> [TASK STATEMENT]: Only the lines below from the one with "- 👯 I’m looking to collaborate on ..." through the one with "Methods and frameworks" are to be written out, exactly and without any images.

> [PROVIDED DATA]:
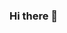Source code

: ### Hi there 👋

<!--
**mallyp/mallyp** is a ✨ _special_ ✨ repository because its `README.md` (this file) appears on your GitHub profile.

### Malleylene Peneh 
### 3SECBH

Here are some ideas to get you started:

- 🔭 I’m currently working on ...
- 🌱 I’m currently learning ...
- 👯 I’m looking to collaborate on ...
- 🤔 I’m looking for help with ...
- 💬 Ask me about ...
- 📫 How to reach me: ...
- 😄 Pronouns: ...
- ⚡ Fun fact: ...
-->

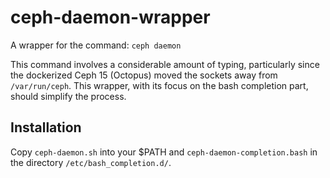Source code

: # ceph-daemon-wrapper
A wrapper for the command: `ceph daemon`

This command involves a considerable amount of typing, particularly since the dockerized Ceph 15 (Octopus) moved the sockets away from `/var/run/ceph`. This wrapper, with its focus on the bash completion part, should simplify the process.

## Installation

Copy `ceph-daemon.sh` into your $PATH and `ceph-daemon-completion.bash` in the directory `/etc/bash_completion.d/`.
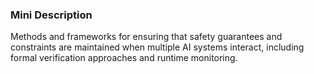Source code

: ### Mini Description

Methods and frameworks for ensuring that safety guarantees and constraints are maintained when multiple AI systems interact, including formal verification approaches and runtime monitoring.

---

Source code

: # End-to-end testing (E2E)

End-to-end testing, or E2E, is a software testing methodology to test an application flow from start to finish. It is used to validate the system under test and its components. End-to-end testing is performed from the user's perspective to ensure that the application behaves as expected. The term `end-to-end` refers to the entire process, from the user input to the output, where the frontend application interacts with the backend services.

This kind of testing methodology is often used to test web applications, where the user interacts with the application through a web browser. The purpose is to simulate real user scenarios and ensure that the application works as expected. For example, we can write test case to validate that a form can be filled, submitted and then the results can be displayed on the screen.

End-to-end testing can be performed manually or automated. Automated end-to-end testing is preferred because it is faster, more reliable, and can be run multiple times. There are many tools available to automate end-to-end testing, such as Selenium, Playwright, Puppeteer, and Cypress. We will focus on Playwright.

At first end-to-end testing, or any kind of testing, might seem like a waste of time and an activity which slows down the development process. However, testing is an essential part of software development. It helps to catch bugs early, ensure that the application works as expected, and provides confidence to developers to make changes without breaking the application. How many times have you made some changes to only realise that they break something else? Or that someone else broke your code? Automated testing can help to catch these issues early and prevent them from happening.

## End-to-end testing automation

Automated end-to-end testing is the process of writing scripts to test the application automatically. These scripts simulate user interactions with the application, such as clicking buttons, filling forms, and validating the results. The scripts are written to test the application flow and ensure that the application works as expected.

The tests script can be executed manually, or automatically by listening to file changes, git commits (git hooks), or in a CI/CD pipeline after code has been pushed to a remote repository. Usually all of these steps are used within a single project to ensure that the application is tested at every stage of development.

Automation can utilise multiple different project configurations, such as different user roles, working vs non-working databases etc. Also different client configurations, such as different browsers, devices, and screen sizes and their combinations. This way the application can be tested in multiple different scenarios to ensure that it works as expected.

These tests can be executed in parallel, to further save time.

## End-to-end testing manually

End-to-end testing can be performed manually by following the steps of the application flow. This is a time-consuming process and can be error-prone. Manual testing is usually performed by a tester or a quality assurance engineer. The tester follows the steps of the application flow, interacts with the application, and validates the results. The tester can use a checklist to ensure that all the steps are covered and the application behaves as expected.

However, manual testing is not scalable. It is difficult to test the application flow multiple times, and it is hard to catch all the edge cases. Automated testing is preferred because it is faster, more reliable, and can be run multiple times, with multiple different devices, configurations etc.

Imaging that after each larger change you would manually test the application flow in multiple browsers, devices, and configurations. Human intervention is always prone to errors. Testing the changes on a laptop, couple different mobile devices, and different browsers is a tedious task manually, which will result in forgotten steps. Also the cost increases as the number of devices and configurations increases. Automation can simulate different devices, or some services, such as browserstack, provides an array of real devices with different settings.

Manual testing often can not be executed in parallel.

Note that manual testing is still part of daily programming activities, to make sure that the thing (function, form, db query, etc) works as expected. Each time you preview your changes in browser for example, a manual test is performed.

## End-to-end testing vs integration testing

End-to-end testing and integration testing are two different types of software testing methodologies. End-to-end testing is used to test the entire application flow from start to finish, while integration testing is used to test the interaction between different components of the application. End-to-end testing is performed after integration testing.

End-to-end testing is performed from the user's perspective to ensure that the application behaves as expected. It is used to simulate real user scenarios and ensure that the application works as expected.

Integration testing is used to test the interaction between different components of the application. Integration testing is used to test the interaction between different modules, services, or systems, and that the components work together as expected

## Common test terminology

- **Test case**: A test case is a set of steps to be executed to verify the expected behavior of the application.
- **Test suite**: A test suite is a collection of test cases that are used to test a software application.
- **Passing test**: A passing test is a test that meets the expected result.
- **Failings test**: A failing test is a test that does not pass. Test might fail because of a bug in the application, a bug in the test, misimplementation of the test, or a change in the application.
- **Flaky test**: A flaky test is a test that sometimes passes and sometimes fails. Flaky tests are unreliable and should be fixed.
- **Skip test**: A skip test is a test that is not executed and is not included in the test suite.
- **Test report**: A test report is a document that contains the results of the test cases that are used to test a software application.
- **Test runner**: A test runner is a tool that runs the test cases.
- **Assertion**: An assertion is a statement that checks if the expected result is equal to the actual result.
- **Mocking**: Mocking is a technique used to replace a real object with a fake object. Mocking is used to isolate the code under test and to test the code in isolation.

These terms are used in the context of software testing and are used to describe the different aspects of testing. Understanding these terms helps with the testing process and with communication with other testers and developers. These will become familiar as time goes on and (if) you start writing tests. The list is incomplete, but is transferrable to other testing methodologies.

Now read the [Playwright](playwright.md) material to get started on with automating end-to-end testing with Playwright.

> [RESPONSE AREA]:
- 👯 I’m looking to collaborate on ...
- 🤔 I’m looking for help with ...
- 💬 Ask me about ...
- 📫 How to reach me: ...
- 😄 Pronouns: ...
- ⚡ Fun fact: ...
-->

Source code

: # ceph-daemon-wrapper
A wrapper for the command: `ceph daemon`

This command involves a considerable amount of typing, particularly since the dockerized Ceph 15 (Octopus) moved the sockets away from `/var/run/ceph`. This wrapper, with its focus on the bash completion part, should simplify the process.

## Installation

Copy `ceph-daemon.sh` into your $PATH and `ceph-daemon-completion.bash` in the directory `/etc/bash_completion.d/`.
Source code

: ### Mini Description

Methods and frameworks for ensuring that safety guarantees and constraints are maintained when multiple AI systems interact, including formal verification approaches and runtime monitoring.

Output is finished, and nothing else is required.